The guard room and the other convict-era buildings form the only remaining imperial-funded (as opposed to colonial) convict public works complex in New South Wales and form one of the most complete groups of convict structures in Australia.

== Description ==
Military Guard Room is a part of the Prison Barracks Precinct, Cockatoo Island, Sydney Harbour.

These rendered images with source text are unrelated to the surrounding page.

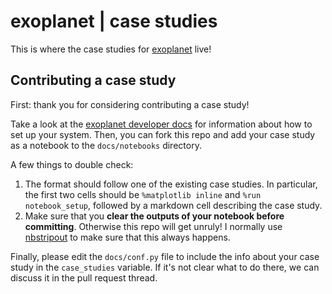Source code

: exoplanet | case studies
========================

This is where the case studies for [exoplanet](https://github.com/exoplanet-dev/exoplanet) live!

Contributing a case study
-------------------------

First: thank you for considering contributing a case study!

Take a look at the [exoplanet developer docs](https://docs.exoplanet.codes/en/latest/user/dev/) for information about how to set up your system.
Then, you can fork this repo and add your case study as a notebook to the `docs/notebooks` directory.

A few things to double check:

1. The format should follow one of the existing case studies. In particular, the first two cells should be `%matplotlib inline` and `%run notebook_setup`, followed by a markdown cell describing the case study.
2. Make sure that you **clear the outputs of your notebook before committing**. Otherwise this repo will get unruly! I normally use [nbstripout](https://github.com/kynan/nbstripout) to make sure that this always happens.

Finally, please edit the `docs/conf.py` file to include the info about your case study in the `case_studies` variable.
If it's not clear what to do there, we can discuss it in the pull request thread.
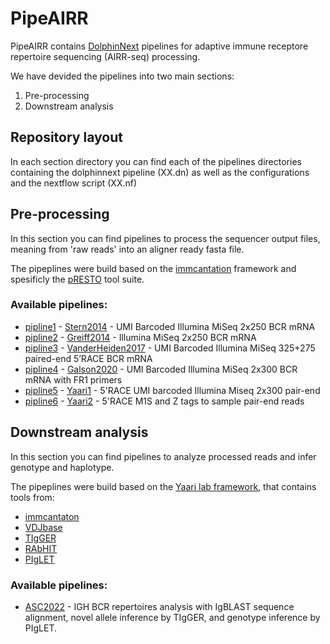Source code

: # PipeAIRR


PipeAIRR contains [DolphinNext](https://dolphinnext.readthedocs.io/en/latest/index.html#) pipelines for adaptive immune receptore repertoire sequencing (AIRR-seq) processing.

We have devided the pipelines into two main sections:
1. Pre-processing
2. Downstream analysis

##  Repository layout

In each section directory you can find each of the pipelines directories containing the dolphinnext pipeline (XX.dn) as well as the configurations and the nextflow script (XX.nf)

## Pre-processing

In this section you can find pipelines to process the sequencer output files, meaning from 'raw reads' into an aligner ready fasta file.

The pipeplines were build based on the [immcantation](https://immcantation.readthedocs.io/en/stable/) framework and spesificly the [pRESTO](https://presto.readthedocs.io/) tool suite.

### Available pipelines:


- [pipline1](https://github.com/PipeAIRR/pipeline1) - [Stern2014](https://presto.readthedocs.io/en/stable/workflows/Stern2014_Workflow.html) - UMI Barcoded Illumina MiSeq 2x250 BCR mRNA
- [pipline2](https://github.com/PipeAIRR/pipeline2) - [Greiff2014](https://presto.readthedocs.io/en/stable/workflows/Greiff2014_Workflow.html) - Illumina MiSeq 2x250 BCR mRNA
- [pipline3](https://github.com/PipeAIRR/pipeline3) - [VanderHeiden2017](https://presto.readthedocs.io/en/stable/workflows/VanderHeiden2017_Workflow.html) - UMI Barcoded Illumina MiSeq 325+275 paired-end 5’RACE BCR mRNA
- [pipline4](https://github.com/PipeAIRR/pipeline4) - [Galson2020](https://www.frontiersin.org/articles/10.3389/fimmu.2020.605170/full) - UMI Barcoded Illumina MiSeq 2x300 BCR mRNA with FR1 primers
- [pipline5](https://github.com/PipeAIRR/pipeline5) - [Yaari1](https://bitbucket.org/yaarilab/processpipeline/src/master/pre_process/Pipeline_P1.sh) - 5'RACE UMI barcoded Illumina Miseq 2x300 pair-end
- [pipline6](https://github.com/PipeAIRR/pipeline6) - [Yaari2](https://bitbucket.org/yaarilab/processpipeline/src/master/pre_process/Pipeline_P11.sh) - 5'RACE M1S and Z tags to sample pair-end reads

## Downstream analysis

In this section you can find pipelines to analyze processed reads and infer genotype and haplotype.

The pipeplines were build based on the [Yaari lab framework](https://hub.docker.com/repository/docker/peresay/suite), that contains tools from:
- [immcantaton](https://immcantation.readthedocs.io/en/stable/)
- [VDJbase](vdjbase.org)
- [TIgGER](https://tigger.readthedocs.io/en/stable/)
- [RAbHIT](https://yaarilab.bitbucket.io/RAbHIT/)
- [PIgLET](https://yaarilab.github.io/IGHV_reference_book/piglet_package.html)

### Available pipelines:
- [ASC2022](https://yaarilab.github.io/IGHV_reference_book/allele_based_genotype.html) - IGH BCR repertoires analysis with IgBLAST sequence alignment, novel allele inference by TIgGER, and genotype inference by PIgLET.
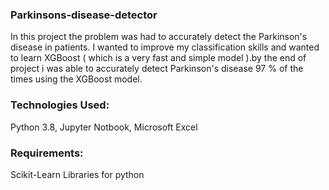 ### Parkinsons-disease-detector
In this project the problem was had to accurately detect the Parkinson's disease in patients. I wanted to improve my classification skills and wanted to learn XGBoost ( which is a very fast and simple model ).by the end of project i was able to accurately detect Parkinson's disease 97 % of the times using the XGBoost model.

### Technologies Used:
Python 3.8, Jupyter Notbook, Microsoft Excel

### Requirements:
Scikit-Learn Libraries for python
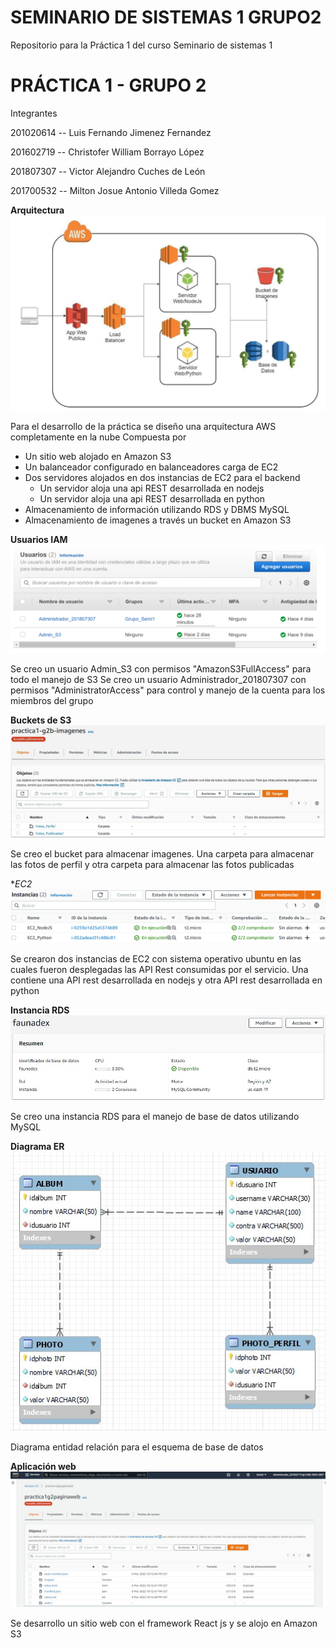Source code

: # **SEMINARIO DE SISTEMAS 1 GRUPO2**

Repositorio para la Práctica 1 del curso Seminario de sistemas 1

# **PRÁCTICA 1 - GRUPO 2**

Integrantes

201020614 -- Luis Fernando Jimenez Fernandez

201602719 -- Christofer William Borrayo López

201807307 -- Victor Alejandro Cuches de León

201700532 -- Milton Josue Antonio Villeda Gomez


**Arquitectura**
![arq](images/arquitectura.png)

Para el desarrollo de la práctica se diseño una arquitectura AWS completamente en la nube
Compuesta por
* Un sitio web alojado en Amazon S3
* Un balanceador configurado en balanceadores carga de EC2
* Dos servidores alojados en dos instancias de EC2 para el backend 
  * Un servidor aloja una api REST desarrollada en nodejs
  * Un servidor aloja una api REST desarrollada en python
* Almacenamiento de información utilizando RDS y DBMS MySQL
* Almacenamiento de imagenes a través un bucket en Amazon S3

**Usuarios IAM**
![arq](images/iam.png)

Se creo un usuario Admin_S3 con permisos "AmazonS3FullAccess" para todo el manejo de S3
Se creo un usuario Administrador_201807307 con permisos "AdministratorAccess" para control y manejo de la cuenta para los miembros del grupo

**Buckets de S3**
![arq](images/bucketS3.png)

Se creo el bucket para almacenar imagenes. Una carpeta para almacenar las fotos de perfil y otra carpeta para almacenar las fotos publicadas

**EC2*
![ec2](images/ec2.png)

Se crearon dos instancias de EC2 con sistema operativo ubuntu en las cuales fueron desplegadas las API Rest consumidas por el servicio.
Una contiene una API rest desarrollada en nodejs y otra API rest desarrollada en python

**Instancia RDS**
![rds](images/infoBD.png)

Se creo una instancia RDS para el manejo de base de datos utilizando MySQL

**Diagrama ER**
![er](images/practicaER.png)

Diagrama entidad relación para el esquema de base de datos

**Aplicación web**
![sitio](images/website.png)

Se desarrollo un sitio web con el framework React js y se alojo en Amazon S3



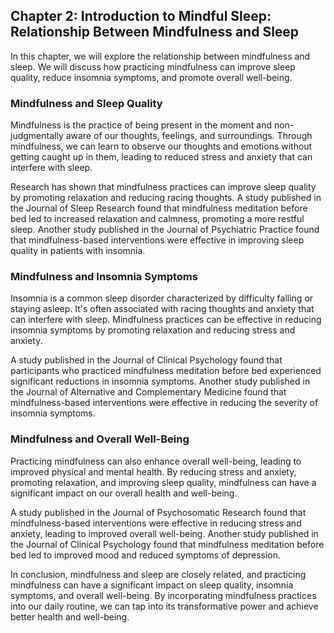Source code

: Chapter 2: Introduction to Mindful Sleep: Relationship Between Mindfulness and Sleep
------------------------------------------------------------------------------------

In this chapter, we will explore the relationship between mindfulness and sleep. We will discuss how practicing mindfulness can improve sleep quality, reduce insomnia symptoms, and promote overall well-being.

### Mindfulness and Sleep Quality

Mindfulness is the practice of being present in the moment and non-judgmentally aware of our thoughts, feelings, and surroundings. Through mindfulness, we can learn to observe our thoughts and emotions without getting caught up in them, leading to reduced stress and anxiety that can interfere with sleep.

Research has shown that mindfulness practices can improve sleep quality by promoting relaxation and reducing racing thoughts. A study published in the Journal of Sleep Research found that mindfulness meditation before bed led to increased relaxation and calmness, promoting a more restful sleep. Another study published in the Journal of Psychiatric Practice found that mindfulness-based interventions were effective in improving sleep quality in patients with insomnia.

### Mindfulness and Insomnia Symptoms

Insomnia is a common sleep disorder characterized by difficulty falling or staying asleep. It's often associated with racing thoughts and anxiety that can interfere with sleep. Mindfulness practices can be effective in reducing insomnia symptoms by promoting relaxation and reducing stress and anxiety.

A study published in the Journal of Clinical Psychology found that participants who practiced mindfulness meditation before bed experienced significant reductions in insomnia symptoms. Another study published in the Journal of Alternative and Complementary Medicine found that mindfulness-based interventions were effective in reducing the severity of insomnia symptoms.

### Mindfulness and Overall Well-Being

Practicing mindfulness can also enhance overall well-being, leading to improved physical and mental health. By reducing stress and anxiety, promoting relaxation, and improving sleep quality, mindfulness can have a significant impact on our overall health and well-being.

A study published in the Journal of Psychosomatic Research found that mindfulness-based interventions were effective in reducing stress and anxiety, leading to improved overall well-being. Another study published in the Journal of Clinical Psychology found that mindfulness meditation before bed led to improved mood and reduced symptoms of depression.

In conclusion, mindfulness and sleep are closely related, and practicing mindfulness can have a significant impact on sleep quality, insomnia symptoms, and overall well-being. By incorporating mindfulness practices into our daily routine, we can tap into its transformative power and achieve better health and well-being.


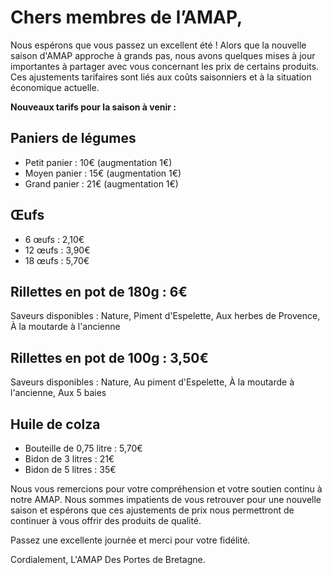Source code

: # Chers membres de l’AMAP,

Nous espérons que vous passez un excellent été ! Alors que la nouvelle saison d'AMAP approche à grands pas, nous avons quelques mises à jour importantes à partager avec vous concernant les prix de certains produits. Ces ajustements tarifaires sont liés aux coûts saisonniers et à la situation économique actuelle.

**Nouveaux tarifs pour la saison à venir :**

## Paniers de légumes
- Petit panier : 10€ (augmentation 1€)
- Moyen panier : 15€ (augmentation 1€)
- Grand panier : 21€ (augmentation 1€)

## Œufs
- 6 œufs : 2,10€
- 12 œufs : 3,90€
- 18 œufs : 5,70€

## Rillettes en pot de 180g : 6€
Saveurs disponibles : Nature, Piment d'Espelette, Aux herbes de Provence, À la moutarde à l'ancienne

## Rillettes en pot de 100g : 3,50€
Saveurs disponibles : Nature, Au piment d'Espelette, À la moutarde à l'ancienne, Aux 5 baies

## Huile de colza
- Bouteille de 0,75 litre : 5,70€
- Bidon de 3 litres : 21€
- Bidon de 5 litres : 35€

Nous vous remercions pour votre compréhension et votre soutien continu à notre AMAP. Nous sommes impatients de vous retrouver pour une nouvelle saison et espérons que ces ajustements de prix nous permettront de continuer à vous offrir des produits de qualité.

Passez une excellente journée et merci pour votre fidélité.

Cordialement,
L'AMAP Des Portes de Bretagne.
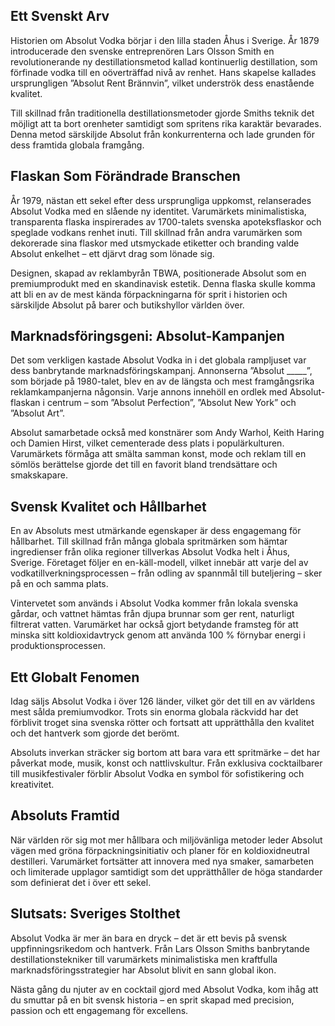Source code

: ## Ett Svenskt Arv

Historien om Absolut Vodka börjar i den lilla staden Åhus i Sverige. År 1879 introducerade den svenske entreprenören Lars Olsson Smith en revolutionerande ny destillationsmetod kallad kontinuerlig destillation, som förfinade vodka till en oöverträffad nivå av renhet. Hans skapelse kallades ursprungligen ”Absolut Rent Brännvin”, vilket underströk dess enastående kvalitet.

Till skillnad från traditionella destillationsmetoder gjorde Smiths teknik det möjligt att ta bort orenheter samtidigt som spritens rika karaktär bevarades. Denna metod särskiljde Absolut från konkurrenterna och lade grunden för dess framtida globala framgång.

## Flaskan Som Förändrade Branschen

År 1979, nästan ett sekel efter dess ursprungliga uppkomst, relanserades Absolut Vodka med en slående ny identitet. Varumärkets minimalistiska, transparenta flaska inspirerades av 1700-talets svenska apoteksflaskor och speglade vodkans renhet inuti. Till skillnad från andra varumärken som dekorerade sina flaskor med utsmyckade etiketter och branding valde Absolut enkelhet – ett djärvt drag som lönade sig.

Designen, skapad av reklambyrån TBWA, positionerade Absolut som en premiumprodukt med en skandinavisk estetik. Denna flaska skulle komma att bli en av de mest kända förpackningarna för sprit i historien och särskiljde Absolut på barer och butikshyllor världen över.

## Marknadsföringsgeni: Absolut-Kampanjen

Det som verkligen kastade Absolut Vodka in i det globala rampljuset var dess banbrytande marknadsföringskampanj. Annonserna ”Absolut _____”, som började på 1980-talet, blev en av de längsta och mest framgångsrika reklamkampanjerna någonsin. Varje annons innehöll en ordlek med Absolut-flaskan i centrum – som ”Absolut Perfection”, ”Absolut New York” och ”Absolut Art”.

Absolut samarbetade också med konstnärer som Andy Warhol, Keith Haring och Damien Hirst, vilket cementerade dess plats i populärkulturen. Varumärkets förmåga att smälta samman konst, mode och reklam till en sömlös berättelse gjorde det till en favorit bland trendsättare och smakskapare.

## Svensk Kvalitet och Hållbarhet

En av Absoluts mest utmärkande egenskaper är dess engagemang för hållbarhet. Till skillnad från många globala spritmärken som hämtar ingredienser från olika regioner tillverkas Absolut Vodka helt i Åhus, Sverige. Företaget följer en en-käll-modell, vilket innebär att varje del av vodkatillverkningsprocessen – från odling av spannmål till buteljering – sker på en och samma plats.

Vintervetet som används i Absolut Vodka kommer från lokala svenska gårdar, och vattnet hämtas från djupa brunnar som ger rent, naturligt filtrerat vatten. Varumärket har också gjort betydande framsteg för att minska sitt koldioxidavtryck genom att använda 100 % förnybar energi i produktionsprocessen.

## Ett Globalt Fenomen

Idag säljs Absolut Vodka i över 126 länder, vilket gör det till en av världens mest sålda premiumvodkor. Trots sin enorma globala räckvidd har det förblivit troget sina svenska rötter och fortsatt att upprätthålla den kvalitet och det hantverk som gjorde det berömt.

Absoluts inverkan sträcker sig bortom att bara vara ett spritmärke – det har påverkat mode, musik, konst och nattlivskultur. Från exklusiva cocktailbarer till musikfestivaler förblir Absolut Vodka en symbol för sofistikering och kreativitet.

## Absoluts Framtid

När världen rör sig mot mer hållbara och miljövänliga metoder leder Absolut vägen med gröna förpackningsinitiativ och planer för en koldioxidneutral destilleri. Varumärket fortsätter att innovera med nya smaker, samarbeten och limiterade upplagor samtidigt som det upprätthåller de höga standarder som definierat det i över ett sekel.

## Slutsats: Sveriges Stolthet

Absolut Vodka är mer än bara en dryck – det är ett bevis på svensk uppfinningsrikedom och hantverk. Från Lars Olsson Smiths banbrytande destillationstekniker till varumärkets minimalistiska men kraftfulla marknadsföringsstrategier har Absolut blivit en sann global ikon.

Nästa gång du njuter av en cocktail gjord med Absolut Vodka, kom ihåg att du smuttar på en bit svensk historia – en sprit skapad med precision, passion och ett engagemang för excellens.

The guard room is single storey, rectangular, and built of sandstone blocks, with a separate kitchen. The style is Old Colonial Georgian. Both buildings are roofless. Window and door openings are rectangular. The walls finish at the roof line with stone slab eaves. Inside, the guardroom features iron wall-rods which would have supported timber boards upon which rifles were laid. Underneath are iron hat-pegs. There is also a reconstructed stone chimney at the south-west end. The guard room and the kitchen have stone slab floors.

=== Condition ===

The 1997 Conservation Management Plan noted that the stonework was generally in good condition, while there was some corrosion to the ironwork. As at May 2001, both buildings were roofless and the walls had varying levels of intactness. There was some weed and other vegetation growth.

== Heritage listing ==
Military Guard Room was listed on the Australian Commonwealth Heritage List on 22 June 2004 having satisfied the following criteria.

Criterion A: Processes

The military guard room (and detached kitchen), completed in 1842, is historically highly significant for its association with early convict administration in the Australian colonies. It is also associated with the other phases of Cockatoo Island's history, as an industrial school for females and as a major shipyard.

Criterion B: Rarity

The building is the only remaining imperial convict public works complex in NSW, and is one of the most complete groups of convict structures in Australia. The building is a rare and important example of a guard house of the period, still exhibiting features directly related to its use.

Criterion D: Characteristic values

The building is part of a group of convict buildings which is the only remaining imperial convict public works complex in NSW, and is one of the most complete groups of convict structures in Australia. As such, the building is also a rare and important example of a guard house of the period, still exhibiting features directly related to its use.

Criterion H: Significant people

The building was designed by Colonel George Barney, who as Commanding Royal Engineer played a notable role in the colony.